> _DIRECTIONS_:
Omit the pictures. Print each entry below exactly.

> _RECORDS PROVIDED_:
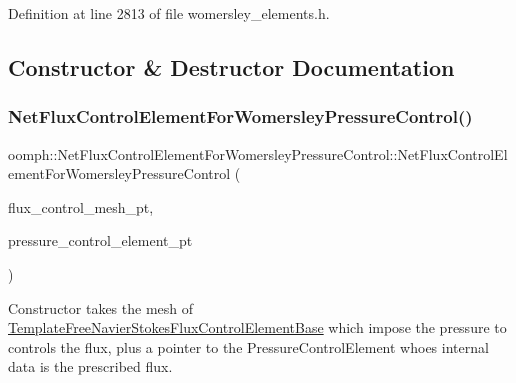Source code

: Definition at line 2813 of file womersley\+\_\+elements.\+h.



\subsection{Constructor \& Destructor Documentation}
\mbox{\label{classoomph_1_1NetFluxControlElementForWomersleyPressureControl_a395d5cf74e6e8c4dc581b52048963f38}} 
\subsubsection{\texorpdfstring{Net\+Flux\+Control\+Element\+For\+Womersley\+Pressure\+Control()}{NetFluxControlElementForWomersleyPressureControl()}\hspace{0.1cm}{\footnotesize\ttfamily [1/2]}}
{\footnotesize\ttfamily oomph\+::\+Net\+Flux\+Control\+Element\+For\+Womersley\+Pressure\+Control\+::\+Net\+Flux\+Control\+Element\+For\+Womersley\+Pressure\+Control (\begin{DoxyParamCaption}\item[{\hyperlink{classoomph_1_1Mesh}{Mesh} $\ast$}]{flux\+\_\+control\+\_\+mesh\+\_\+pt,  }\item[{\hyperlink{classoomph_1_1NavierStokesWomersleyPressureControlElement}{Navier\+Stokes\+Womersley\+Pressure\+Control\+Element} $\ast$}]{pressure\+\_\+control\+\_\+element\+\_\+pt }\end{DoxyParamCaption})\hspace{0.3cm}{\ttfamily [inline]}}



Constructor takes the mesh of \hyperlink{classoomph_1_1TemplateFreeNavierStokesFluxControlElementBase}{Template\+Free\+Navier\+Stokes\+Flux\+Control\+Element\+Base} which impose the pressure to controls the flux, plus a pointer to the Pressure\+Control\+Element whoes internal data is the prescribed flux. 



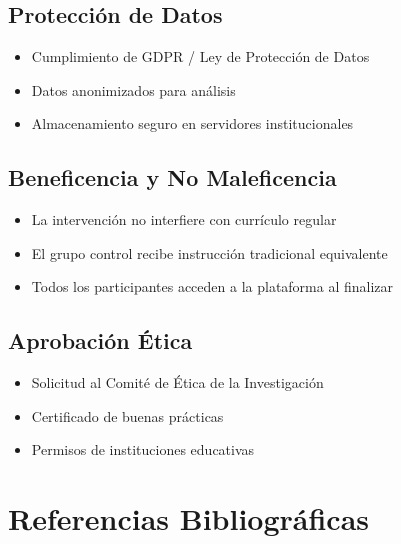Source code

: \documentclass[12pt,a4paper]{article}
\begin{document}
\subsection{Protección de Datos}
\begin{itemize}
    \item Cumplimiento de GDPR / Ley de Protección de Datos
    \item Datos anonimizados para análisis
    \item Almacenamiento seguro en servidores institucionales
\end{itemize}

\subsection{Beneficencia y No Maleficencia}
\begin{itemize}
    \item La intervención no interfiere con currículo regular
    \item El grupo control recibe instrucción tradicional equivalente
    \item Todos los participantes acceden a la plataforma al finalizar
\end{itemize}

\subsection{Aprobación Ética}
\begin{itemize}
    \item Solicitud al Comité de Ética de la Investigación
    \item Certificado de buenas prácticas
    \item Permisos de instituciones educativas
\end{itemize}

\section{Referencias Bibliográficas}
\end{document}
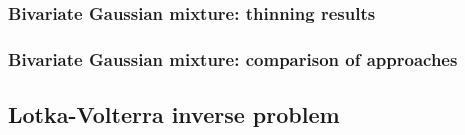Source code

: \documentclass{beamer}
\begin{document}
\begin{frame}
\frametitle{Bivariate Gaussian mixture: thinning results}

\begin{figure}[H]
\centering
{}
\end{figure}

\end{frame}



\begin{frame}
\frametitle{Bivariate Gaussian mixture: comparison of approaches}

\begin{figure}[h]
\centering
{}
\end{figure}

\end{frame}



\subsection{Lotka-Volterra inverse problem}
\end{document}
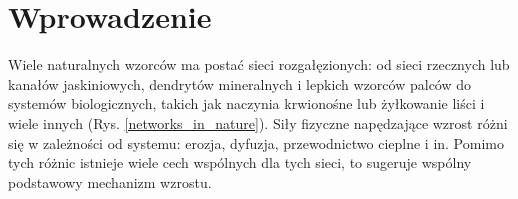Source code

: \documentclass[]{pracamgr}
\begin{document}
  \tableofcontents

  \chapter*{Wprowadzenie}

    \setcounter{page}{1} 

    Wiele naturalnych wzorców ma postać sieci rozgałęzionych: od sieci rzecznych lub kanałów jaskiniowych, dendrytów mineralnych i lepkich wzorców palców do systemów biologicznych, takich jak naczynia krwionośne lub żyłkowanie liści i wiele innych (Rys. \ref{networks_in_nature}). Siły fizyczne napędzające wzrost różni się w zależności od systemu: erozja, dyfuzja, przewodnictwo cieplne i in. Pomimo tych różnic istnieje wiele cech wspólnych dla tych sieci, to sugeruje wspólny podstawowy mechanizm wzrostu.\par
\end{document}
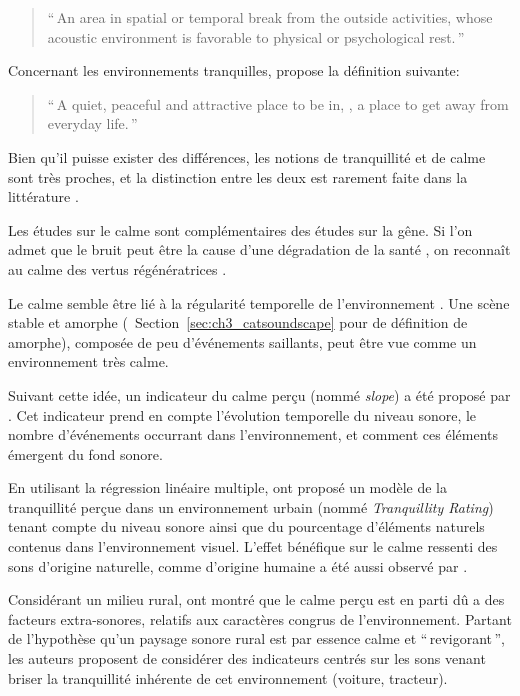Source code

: \begin{quote}
``\,An area in spatial or temporal break from the outside activities, whose acoustic environment is favorable to physical or psychological rest.\,''
\end{quote}

Concernant les environnements tranquilles, \citep{pheasant2008acoustic} propose la définition suivante:

\begin{quote}
``\,A quiet, peaceful and attractive place to be in, \ie, a place to get away from everyday life.\,''
\end{quote}

Bien qu'il puisse exister des différences, les notions de tranquillité et de calme sont très proches, et la distinction entre les deux  est rarement faite dans la littérature \citep{delaitre2012definition}. 

Les études sur le calme sont complémentaires des études sur la gêne. Si l'on admet que le bruit peut être la cause d'une dégradation de la santé \citep{stansfeld2005aircraft}, on reconnaît au calme des vertus régénératrices \citep{payne2013production,de2006quiet}.

Le calme semble être lié à la régularité temporelle de l'environnement \citep{delaitre2012definition}. Une scène stable et amorphe (\cf~Section~\ref{sec:ch3_catsoundscape} pour de définition de amorphe), composée de peu d'événements saillants, peut être vue comme un environnement très calme. 

Suivant cette idée, un indicateur du calme perçu (nommé \emph{slope}) a été proposé par \citep{memoli2008soundscape}. Cet indicateur prend en compte l'évolution temporelle du niveau sonore, le nombre d'événements occurrant dans l'environnement, et comment ces éléments émergent du fond sonore. 

En utilisant la régression linéaire multiple, \citep{pheasant2008acoustic,pheasant2009validation} ont proposé un modèle de la tranquillité perçue dans un environnement urbain (nommé \emph{Tranquillity Rating}) tenant compte du niveau sonore ainsi que du pourcentage d'éléments naturels contenus dans l'environnement visuel. L'effet bénéfique sur le calme ressenti des sons d'origine naturelle, comme d'origine humaine a été aussi observé par \citep{de2013characterizing}.

Considérant un milieu rural, \citep{de2006quiet} ont montré que le calme perçu est en parti dû a des facteurs extra-sonores, relatifs aux caractères congrus de l'environnement. Partant de l'hypothèse qu'un paysage sonore rural est par essence calme et ``\,revigorant\,'', les auteurs proposent de considérer des indicateurs centrés sur les sons venant briser la tranquillité inhérente de cet environnement (voiture, tracteur).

> _SOLUTION BELOW_:
Source code

: Definition at line 2813 of file womersley\+\_\+elements.\+h.



\subsection{Constructor \& Destructor Documentation}
\mbox{\label{classoomph_1_1NetFluxControlElementForWomersleyPressureControl_a395d5cf74e6e8c4dc581b52048963f38}} 
\subsubsection{\texorpdfstring{Net\+Flux\+Control\+Element\+For\+Womersley\+Pressure\+Control()}{NetFluxControlElementForWomersleyPressureControl()}\hspace{0.1cm}{\footnotesize\ttfamily [1/2]}}
{\footnotesize\ttfamily oomph\+::\+Net\+Flux\+Control\+Element\+For\+Womersley\+Pressure\+Control\+::\+Net\+Flux\+Control\+Element\+For\+Womersley\+Pressure\+Control (\begin{DoxyParamCaption}\item[{\hyperlink{classoomph_1_1Mesh}{Mesh} $\ast$}]{flux\+\_\+control\+\_\+mesh\+\_\+pt,  }\item[{\hyperlink{classoomph_1_1NavierStokesWomersleyPressureControlElement}{Navier\+Stokes\+Womersley\+Pressure\+Control\+Element} $\ast$}]{pressure\+\_\+control\+\_\+element\+\_\+pt }\end{DoxyParamCaption})\hspace{0.3cm}{\ttfamily [inline]}}



Constructor takes the mesh of \hyperlink{classoomph_1_1TemplateFreeNavierStokesFluxControlElementBase}{Template\+Free\+Navier\+Stokes\+Flux\+Control\+Element\+Base} which impose the pressure to controls the flux, plus a pointer to the Pressure\+Control\+Element whoes internal data is the prescribed flux. 



Source code

: \documentclass[12pt,a4paper]{article}
\begin{document}
\subsection{Protección de Datos}
\begin{itemize}
    \item Cumplimiento de GDPR / Ley de Protección de Datos
    \item Datos anonimizados para análisis
    \item Almacenamiento seguro en servidores institucionales
\end{itemize}

\subsection{Beneficencia y No Maleficencia}
\begin{itemize}
    \item La intervención no interfiere con currículo regular
    \item El grupo control recibe instrucción tradicional equivalente
    \item Todos los participantes acceden a la plataforma al finalizar
\end{itemize}

\subsection{Aprobación Ética}
\begin{itemize}
    \item Solicitud al Comité de Ética de la Investigación
    \item Certificado de buenas prácticas
    \item Permisos de instituciones educativas
\end{itemize}

\section{Referencias Bibliográficas}
\end{document}
Source code

: \documentclass{beamer}
\begin{document}
\begin{frame}
\frametitle{Bivariate Gaussian mixture: thinning results}

\begin{figure}[H]
\centering
{}
\end{figure}

\end{frame}



\begin{frame}
\frametitle{Bivariate Gaussian mixture: comparison of approaches}

\begin{figure}[h]
\centering
{}
\end{figure}

\end{frame}



\subsection{Lotka-Volterra inverse problem}
\end{document}
Source code

: \documentclass[]{pracamgr}
\begin{document}
  \tableofcontents

  \chapter*{Wprowadzenie}

    \setcounter{page}{1} 

    Wiele naturalnych wzorców ma postać sieci rozgałęzionych: od sieci rzecznych lub kanałów jaskiniowych, dendrytów mineralnych i lepkich wzorców palców do systemów biologicznych, takich jak naczynia krwionośne lub żyłkowanie liści i wiele innych (Rys. \ref{networks_in_nature}). Siły fizyczne napędzające wzrost różni się w zależności od systemu: erozja, dyfuzja, przewodnictwo cieplne i in. Pomimo tych różnic istnieje wiele cech wspólnych dla tych sieci, to sugeruje wspólny podstawowy mechanizm wzrostu.\par
\end{document}
Source code

: \begin{quote}
``\,An area in spatial or temporal break from the outside activities, whose acoustic environment is favorable to physical or psychological rest.\,''
\end{quote}

Concernant les environnements tranquilles, \citep{pheasant2008acoustic} propose la définition suivante:

\begin{quote}
``\,A quiet, peaceful and attractive place to be in, \ie, a place to get away from everyday life.\,''
\end{quote}

Bien qu'il puisse exister des différences, les notions de tranquillité et de calme sont très proches, et la distinction entre les deux  est rarement faite dans la littérature \citep{delaitre2012definition}. 

Les études sur le calme sont complémentaires des études sur la gêne. Si l'on admet que le bruit peut être la cause d'une dégradation de la santé \citep{stansfeld2005aircraft}, on reconnaît au calme des vertus régénératrices \citep{payne2013production,de2006quiet}.

Le calme semble être lié à la régularité temporelle de l'environnement \citep{delaitre2012definition}. Une scène stable et amorphe (\cf~Section~\ref{sec:ch3_catsoundscape} pour de définition de amorphe), composée de peu d'événements saillants, peut être vue comme un environnement très calme. 

Suivant cette idée, un indicateur du calme perçu (nommé \emph{slope}) a été proposé par \citep{memoli2008soundscape}. Cet indicateur prend en compte l'évolution temporelle du niveau sonore, le nombre d'événements occurrant dans l'environnement, et comment ces éléments émergent du fond sonore. 

En utilisant la régression linéaire multiple, \citep{pheasant2008acoustic,pheasant2009validation} ont proposé un modèle de la tranquillité perçue dans un environnement urbain (nommé \emph{Tranquillity Rating}) tenant compte du niveau sonore ainsi que du pourcentage d'éléments naturels contenus dans l'environnement visuel. L'effet bénéfique sur le calme ressenti des sons d'origine naturelle, comme d'origine humaine a été aussi observé par \citep{de2013characterizing}.

Considérant un milieu rural, \citep{de2006quiet} ont montré que le calme perçu est en parti dû a des facteurs extra-sonores, relatifs aux caractères congrus de l'environnement. Partant de l'hypothèse qu'un paysage sonore rural est par essence calme et ``\,revigorant\,'', les auteurs proposent de considérer des indicateurs centrés sur les sons venant briser la tranquillité inhérente de cet environnement (voiture, tracteur).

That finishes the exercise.